#### Task
Using the data that follows, state the number of lines holding the word "colddb", and give no other output.
==== Data
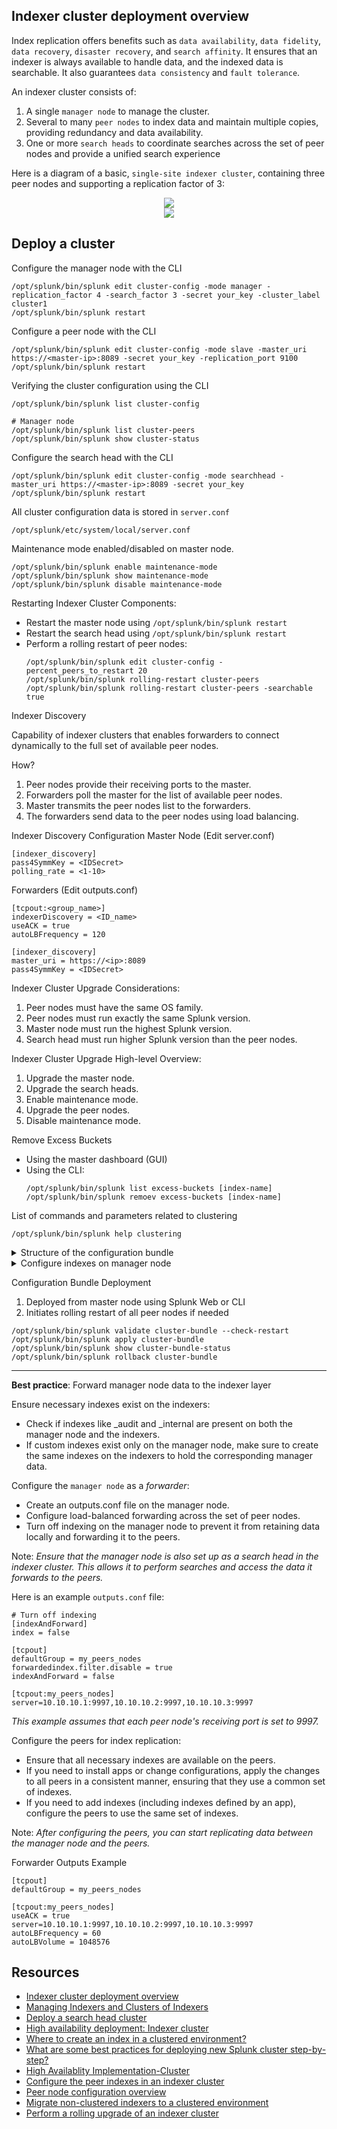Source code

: Indexer cluster deployment overview
-----------------------------------
Index replication offers benefits such as `data availability`, `data fidelity`, `data recovery`, `disaster recovery`, and `search affinity`. It ensures that an indexer is always available to handle data, and the indexed data is searchable. It also guarantees `data consistency` and `fault tolerance`.

An indexer cluster consists of:
1. A single `manager node` to manage the cluster.
2. Several to many `peer nodes` to index data and maintain multiple copies, providing redundancy and data availability.
3. One or more `search heads` to coordinate searches across the set of peer nodes and provide a unified search experience

Here is a diagram of a basic, `single-site indexer cluster`, containing three peer nodes and supporting a replication factor of 3:
<div align="center">
<img src="https://github.com/MrM8BRH/Splunk/assets/34133187/8f0eebaf-6daa-439a-a637-d37f7b4c462c">
</div>
<div align="center">
<img src="https://github.com/MrM8BRH/Splunk/assets/34133187/3d0d28eb-3769-412c-a173-ad3e9b8be631">
</div>

## Deploy a cluster
   Configure the manager node with the CLI
   ```
   /opt/splunk/bin/splunk edit cluster-config -mode manager -replication_factor 4 -search_factor 3 -secret your_key -cluster_label cluster1
   /opt/splunk/bin/splunk restart
   ```
   Configure a peer node with the CLI
   ```
   /opt/splunk/bin/splunk edit cluster-config -mode slave -master_uri https://<master-ip>:8089 -secret your_key -replication_port 9100
   /opt/splunk/bin/splunk restart
   ```

   Verifying the cluster configuration using the CLI
   ```
   /opt/splunk/bin/splunk list cluster-config

   # Manager node
   /opt/splunk/bin/splunk list cluster-peers
   /opt/splunk/bin/splunk show cluster-status
   ```

   Configure the search head with the CLI
   ```
   /opt/splunk/bin/splunk edit cluster-config -mode searchhead -master_uri https://<master-ip>:8089 -secret your_key
   /opt/splunk/bin/splunk restart
   ```
   
   All cluster configuration data is stored in `server.conf`
   ```
   /opt/splunk/etc/system/local/server.conf
   ```
   
   Maintenance mode enabled/disabled on master node.
   ```
   /opt/splunk/bin/splunk enable maintenance-mode
   /opt/splunk/bin/splunk show maintenance-mode
   /opt/splunk/bin/splunk disable maintenance-mode
   ```

   Restarting Indexer Cluster Components:
   - Restart the master node using `/opt/splunk/bin/splunk restart`
   - Restart the search head using `/opt/splunk/bin/splunk restart`
   - Perform a rolling restart of peer nodes:
      ```
      /opt/splunk/bin/splunk edit cluster-config -percent_peers_to_restart 20
      /opt/splunk/bin/splunk rolling-restart cluster-peers
      /opt/splunk/bin/splunk rolling-restart cluster-peers -searchable true
      ```
   Indexer Discovery
   
   Capability of indexer clusters that enables forwarders to connect dynamically to the full set of available peer nodes.
   
   How?
   1. Peer nodes provide their receiving ports to the master.
   2. Forwarders poll the master for the list of available peer nodes.
   3. Master transmits the peer nodes list to the forwarders.
   4. The forwarders send data to the peer nodes using load balancing.
   
   Indexer Discovery Configuration
   Master Node (Edit server.conf)
   ```
   [indexer_discovery]
   pass4SymmKey = <IDSecret>
   polling_rate = <1-10>
   ```
   
   Forwarders (Edit outputs.conf)
   ```
   [tcpout:<group_name>]
   indexerDiscovery = <ID_name>
   useACK = true
   autoLBFrequency = 120
   
   [indexer_discovery]
   master_uri = https://<ip>:8089
   pass4SymmKey = <IDSecret>
   ```
   Indexer Cluster Upgrade Considerations:
   1. Peer nodes must have the same OS family.
   2. Peer nodes must run exactly the same Splunk version.
   3. Master node must run the highest Splunk version.
   4. Search head must run higher Splunk version than the peer nodes.

   Indexer Cluster Upgrade High-level Overview:
   1. Upgrade the master node.
   2. Upgrade the search heads.
   3. Enable maintenance mode.
   4. Upgrade the peer nodes.
   5. Disable maintenance mode.

   Remove Excess Buckets
   - Using the master dashboard (GUI)
   - Using the CLI:
      ```
      /opt/splunk/bin/splunk list excess-buckets [index-name]
      /opt/splunk/bin/splunk remoev excess-buckets [index-name]
      ```
   List of commands and parameters related to clustering
   ```
   /opt/splunk/bin/splunk help clustering
   ```

   <details>
   <summary>Structure of the configuration bundle</summary>
   
   On the manager node
   ```
   $SPLUNK_HOME/etc/manager-apps/
        _cluster/
             default/
             local/
        <app-name>/
        <app-name>/
        ...
   ```
   On the peers
   ``` 
   $SPLUNK_HOME/etc/peer-apps/
        _cluster/
             default/
             local/
        <app-name>/
        <app-name>/
        ...
   ```
   </details>
   
   <details>
   <summary>Configure indexes on manager node</summary>
      
   `nano /opt/splunk/etc/master-apps/_cluster/local/indexes.conf`
      
   ```
   [default]
   # maxHotSpanSecs sets the maximum age of data in the "hot" bucket to 90 days.
   maxHotSpanSecs = 7776000
   
   # frozenTimePeriodInSecs sets the maximum age of data in the "cold" bucket to 275 days.
   frozenTimePeriodInSecs = 23760000
   
   ################################################################################
   # index definitions
   ################################################################################
   
   [main]
   repFactor = auto
   
   [history]
   repFactor = auto
   
   [summary]
   repFactor = auto
   
   [_internal]
   repFactor = auto
   
   [_audit]
   repFactor = auto
   
   [_thefishbucket]
   repFactor = auto
   
   [_telemetry]
   homePath   = $SPLUNK_DB/_telemetry/db
   coldPath   = $SPLUNK_DB/_telemetry/colddb
   thawedPath = $SPLUNK_DB/_telemetry/thaweddb
   repFactor = auto
   
   [splunklogger]
   repFactor = auto
   
   [wineventlog]
   homePath   = $SPLUNK_DB/wineventlog/db
   coldPath   = $SPLUNK_DB/wineventlog/colddb
   thawedPath = $SPLUNK_DB/wineventlog/thaweddb
   maxTotalDataSizeMB = 1048576
   repFactor = auto
   
   [linux]
   homePath   = $SPLUNK_DB/linux/db
   coldPath   = $SPLUNK_DB/linux/colddb
   thawedPath = $SPLUNK_DB/linux/thaweddb
   maxTotalDataSizeMB = 512000
   repFactor = auto
   ```
   </details>

   Configuration Bundle Deployment
   1. Deployed from master node using Splunk Web or CLI
   2. Initiates rolling restart of all peer nodes if needed
   ```
   /opt/splunk/bin/splunk validate cluster-bundle --check-restart
   /opt/splunk/bin/splunk apply cluster-bundle
   /opt/splunk/bin/splunk show cluster-bundle-status
   /opt/splunk/bin/splunk rollback cluster-bundle
   ```
---


**Best practice**: Forward manager node data to the indexer layer

Ensure necessary indexes exist on the indexers:
- Check if indexes like _audit and _internal are present on both the manager node and the indexers.
- If custom indexes exist only on the manager node, make sure to create the same indexes on the indexers to hold the corresponding manager data.

Configure the `manager node` as a _forwarder_:
- Create an outputs.conf file on the manager node.
- Configure load-balanced forwarding across the set of peer nodes.
- Turn off indexing on the manager node to prevent it from retaining data locally and forwarding it to the peers.

Note: _Ensure that the manager node is also set up as a search head in the indexer cluster. This allows it to perform searches and access the data it forwards to the peers._

Here is an example `outputs.conf` file:
```
# Turn off indexing
[indexAndForward]
index = false
 
[tcpout]
defaultGroup = my_peers_nodes 
forwardedindex.filter.disable = true  
indexAndForward = false 
 
[tcpout:my_peers_nodes]
server=10.10.10.1:9997,10.10.10.2:9997,10.10.10.3:9997
```
_This example assumes that each peer node's receiving port is set to 9997._

Configure the peers for index replication:
- Ensure that all necessary indexes are available on the peers.
- If you need to install apps or change configurations, apply the changes to all peers in a consistent manner, ensuring that they use a common set of indexes.
- If you need to add indexes (including indexes defined by an app), configure the peers to use the same set of indexes.

Note: _After configuring the peers, you can start replicating data between the manager node and the peers._

Forwarder Outputs Example
```
[tcpout]
defaultGroup = my_peers_nodes

[tcpout:my_peers_nodes]
useACK = true
server=10.10.10.1:9997,10.10.10.2:9997,10.10.10.3:9997
autoLBFrequency = 60
autoLBVolume = 1048576
```

Resources
---------
- [Indexer cluster deployment overview](https://docs.splunk.com/Documentation/Splunk/latest/Indexer/Clusterdeploymentoverview)
- [Managing Indexers and Clusters of Indexers](https://docs.splunk.com/Documentation/Splunk/latest/Updating/Implementascalabledeploymentserversolution)
- [Deploy a search head cluster](https://docs.splunk.com/Documentation/Splunk/latest/DistSearch/SHCdeploymentoverview)
- [High availability deployment: Indexer cluster](https://docs.splunk.com/Documentation/Splunk/latest/Deploy/Indexercluster)
- [Where to create an index in a clustered environment?](https://community.splunk.com/t5/Getting-Data-In/Where-to-create-an-index-in-a-clustered-environment/m-p/425263)
- [What are some best practices for deploying new Splunk cluster step-by-step?](https://community.splunk.com/t5/Deployment-Architecture/What-are-some-best-practices-for-deploying-new-Splunk-cluster/m-p/590481)
- [High Availablity Implementation-Cluster](https://community.splunk.com/t5/Deployment-Architecture/High-Availablity-Implementation-Cluster/m-p/672656)
- [Configure the peer indexes in an indexer cluster](https://docs.splunk.com/Documentation/Splunk/latest/Indexer/Configurethepeerindexes)
- [Peer node configuration overview](https://docs.splunk.com/Documentation/Splunk/latest/Indexer/Configurethepeers)
- [Migrate non-clustered indexers to a clustered environment](https://docs.splunk.com/Documentation/Splunk/latest/Indexer/Migratenon-clusteredindexerstoaclusteredenvironment)
- [Perform a rolling upgrade of an indexer cluster](https://docs.splunk.com/Documentation/Splunk/latest/Indexer/Searchablerollingupgrade)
========
#### Task answer
3